New Hampshire Enacts Strict New Voter ID Law

Gov. Kelly Ayotte enacted House Bill 323 into law last week prohibiting student IDs as an acceptable form of identification to cast a ballot.
Published: 4/15/2026, 3:21:19 PM EDT
New Hampshire Enacts Strict New Voter ID Law
A woman casts her vote at an early voting polling site at East Carolina University as North Carolina begins its midterm primary election, in Greenville, N.C., on Feb. 12, 2026. (Madalina Kilroy/The Epoch Times)

Government-issued student identification cards are no longer accepted for voting purposes in New Hampshire.

Gov. Kelly Ayotte enacted House Bill 323 into law last week, prohibiting student IDs as an acceptable form of identification to cast a ballot.

“Student IDs are just not that reliable,” Washington, D.C. attorney Andrellos Mitchell told NTD. “They’re easy to make, easy to fake, and that’s been true for decades.”

Without the student ID option, students must now provide a passport or a New Hampshire-issued driver's license to cast a standard ballot because under the new law, only driver’s licenses, passports, and military identification are permissible.

The change could impact thousands of student voters in public schools statewide.

Independent Voter Project estimates that of the more than 1.09 million total registered voters in New Hampshire, the 18-to-24 age demographic makes up some 8 to 10 percent of the electorate.

“It makes it a little harder for some students to vote if that’s the only ID they have,” Mitchell said. “So, you’re trading convenience for security.”

Ayotte did not respond to requests for comment by the time of publication.

The new restriction represents a reversal of the policy that had been in place for 13 years.

The New Hampshire Legislature passed HB 595 in 2013, which added student identification cards from New Hampshire colleges, universities, and high schools to the list of acceptable forms of photo ID.

“It clearly solves a credibility problem,” Mitchell added. “If you’re serious about election integrity, you want IDs that are hard to fake and easy to verify. Student IDs don’t really meet that standard.”

New Hampshire is the latest to initiate stricter voter ID laws as President Donald Trump’s federal Safeguard American Voter Eligibility (SAVE) Act remains stalled in the U.S. Senate.

For example, state lawmakers in Rhode Island introduced voting legislation that will require verification of U.S. citizenship.

The bill, S 3044, was introduced by Rhode Island state senator Lori Urso on March 5 and has since been referred to the Senate Judiciary Committee.

It requires that REAL ID applicants show U.S. citizenship at the Division of Motor Vehicles.

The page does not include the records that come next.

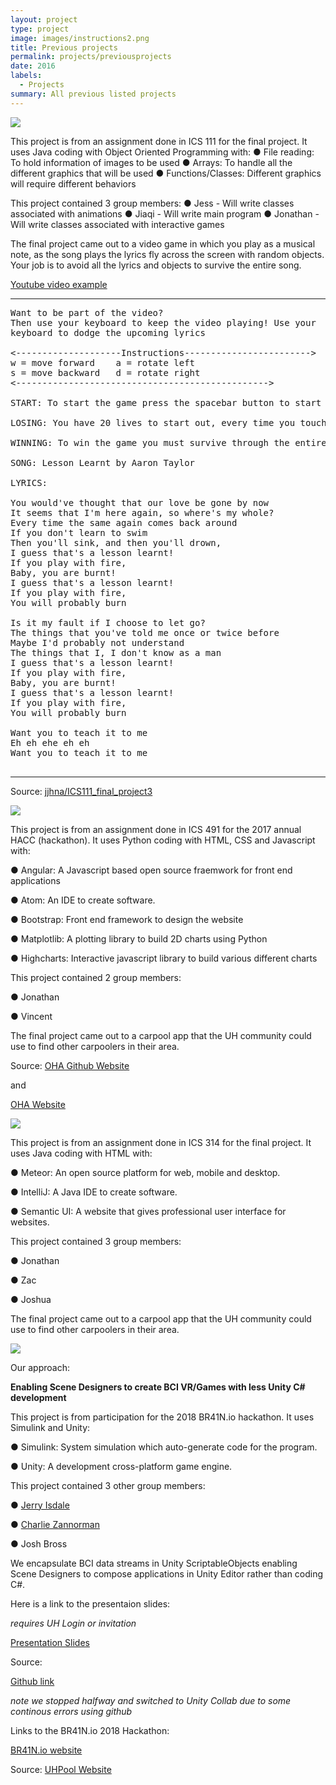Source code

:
 ```yaml
---
layout: project
type: project
image: images/instructions2.png
title: Previous projects
permalink: projects/previousprojects
date: 2016
labels:
  - Projects
summary: All previous listed projects
---
```


<img class="ui image" src="{{ site.baseurl }}/images/instructions.png">

This project is from an assignment done in ICS 111 for the final project. It uses Java coding with Object Oriented Programming with:
●	File reading: To hold information of images to be used
●	Arrays: To handle all the different graphics that will be used
●	Functions/Classes: Different graphics will require different behaviors

This project contained 3 group members:
●	Jess - Will write classes associated with animations
●	Jiaqi - Will write main program
●	Jonathan - Will write classes associated with interactive games

The final project came out to a video game in which you play as a musical note, as the song plays the lyrics fly across the screen
with random objects. Your job is to avoid all the lyrics and objects to survive the entire song. 

<a href="https://www.youtube.com/watch?v=ycJ7VrzlSDM"><i class="large youtube icon "></i>Youtube video example</a>

<hr>

<pre>
Want to be part of the video?
Then use your keyboard to keep the video playing! Use your
keyboard to dodge the upcoming lyrics

<--------------------Instructions------------------------>
w = move forward    a = rotate left
s = move backward   d = rotate right
<------------------------------------------------>

START: To start the game press the spacebar button to start the game.

LOSING: You have 20 lives to start out, every time you touch a lyric you lose one life after 0 lives its game over.

WINNING: To win the game you must survive through the entire song

SONG: Lesson Learnt by Aaron Taylor

LYRICS:

You would've thought that our love be gone by now 
It seems that I'm here again, so where's my whole? 
Every time the same again comes back around 
If you don't learn to swim 
Then you'll sink, and then you'll drown, 
I guess that's a lesson learnt! 
If you play with fire, 
Baby, you are burnt! 
I guess that's a lesson learnt! 
If you play with fire, 
You will probably burn 

Is it my fault if I choose to let go? 
The things that you've told me once or twice before 
Maybe I'd probably not understand 
The things that I, I don't know as a man 
I guess that's a lesson learnt! 
If you play with fire, 
Baby, you are burnt! 
I guess that's a lesson learnt! 
If you play with fire, 
You will probably burn 

Want you to teach it to me 
Eh eh ehe eh eh 
Want you to teach it to me

</pre>

<hr>

Source: <a href="https://github.com/jjhna/UHM/tree/master/ICS%20111/Project%203"><i class="large github icon "></i>jjhna/ICS111_final_project3</a>



<img class="ui image" src="{{ site.baseurl }}/images/frontpage3.JPG">

This project is from an assignment done in ICS 491 for the 2017 annual HACC (hackathon). It uses Python coding with HTML, CSS and Javascript with:

●	Angular: A Javascript based open source fraemwork for front end applications

●	Atom: An IDE to create software. 

●	Bootstrap: Front end framework to design the website

●	Matplotlib: A plotting library to build 2D charts using Python

●	Highcharts: Interactive javascript library to build various different charts

This project contained 2 group members:

●	Jonathan

●	Vincent

The final project came out to a carpool app that the UH community could use to find other carpoolers in their area. 

Source: <a href="https://ohagrantwebsite.github.io/"><i class="large github icon "></i>OHA Github Website</a>

and

<a href="https://oha-grant-listings.herokuapp.com/">OHA Website</a>



<img class="ui image" src="{{ site.baseurl }}/images/landing3.png">

This project is from an assignment done in ICS 314 for the final project. It uses Java coding with HTML with:

●	Meteor: An open source platform for web, mobile and desktop.

●	IntelliJ: A Java IDE to create software. 

●	Semantic UI: A website that gives professional user interface for websites.

This project contained 3 group members:

●	Jonathan

●	Zac

●	Joshua

The final project came out to a carpool app that the UH community could use to find other carpoolers in their area. 


<img class="ui image" src="{{ site.baseurl }}/images/BR41N.jpg">

Our approach:

**Enabling Scene Designers to create BCI VR/Games with less Unity C# development**

This project is from participation for the 2018 BR41N.io hackathon. It uses Simulink and Unity:

●	Simulink: System simulation which auto-generate code for the program.

●	Unity: A development cross-platform game engine.

This project contained 3 other group members:

●	<a href="https://github.com/MauiJerry"><i class="large github icon "></i>Jerry Isdale</a>

●	<a href="https://github.com/zannorman"><i class="large github icon "></i>Charlie Zannorman</a>

● Josh Bross

We encapsulate BCI data streams in Unity ScriptableObjects enabling Scene Designers to compose applications in Unity Editor rather than coding C#.

Here is a link to the presentaion slides:

*requires UH Login or invitation* 

<a href="https://docs.google.com/presentation/d/1qGMmZckSgD-ZhXJu-6RnRfd9q0-GP7KBTcf9U5wOa-A/edit?usp=sharing"><i class="large google icon "></i>Presentation Slides</a>

Source: 

<a href="https://github.com/zannorman/brainio_hackathon"><i class="large github icon "></i>Github link</a>

*note we stopped halfway and switched to Unity Collab due to some continous errors using github*

Links to the BR41N.io 2018 Hackathon:

<a href="http://www.br41n.io/Honolulu-2018">BR41N.io website</a>


Source: <a href="https://uhpool.github.io/"><i class="large github icon "></i>UHPool Website</a>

In the state of Michigan, some 750,000 petition signatures were submitted in support of requiring proof of U.S. citizenship to register to vote and audits of existing voter rolls.

The measure demands that new voter registrants show documents like a passport, birth certificate, plus photo ID or naturalization papers.

Florida, Mississippi, South Dakota, and Utah all enacted proof-of-citizenship voting bills in the past few weeks.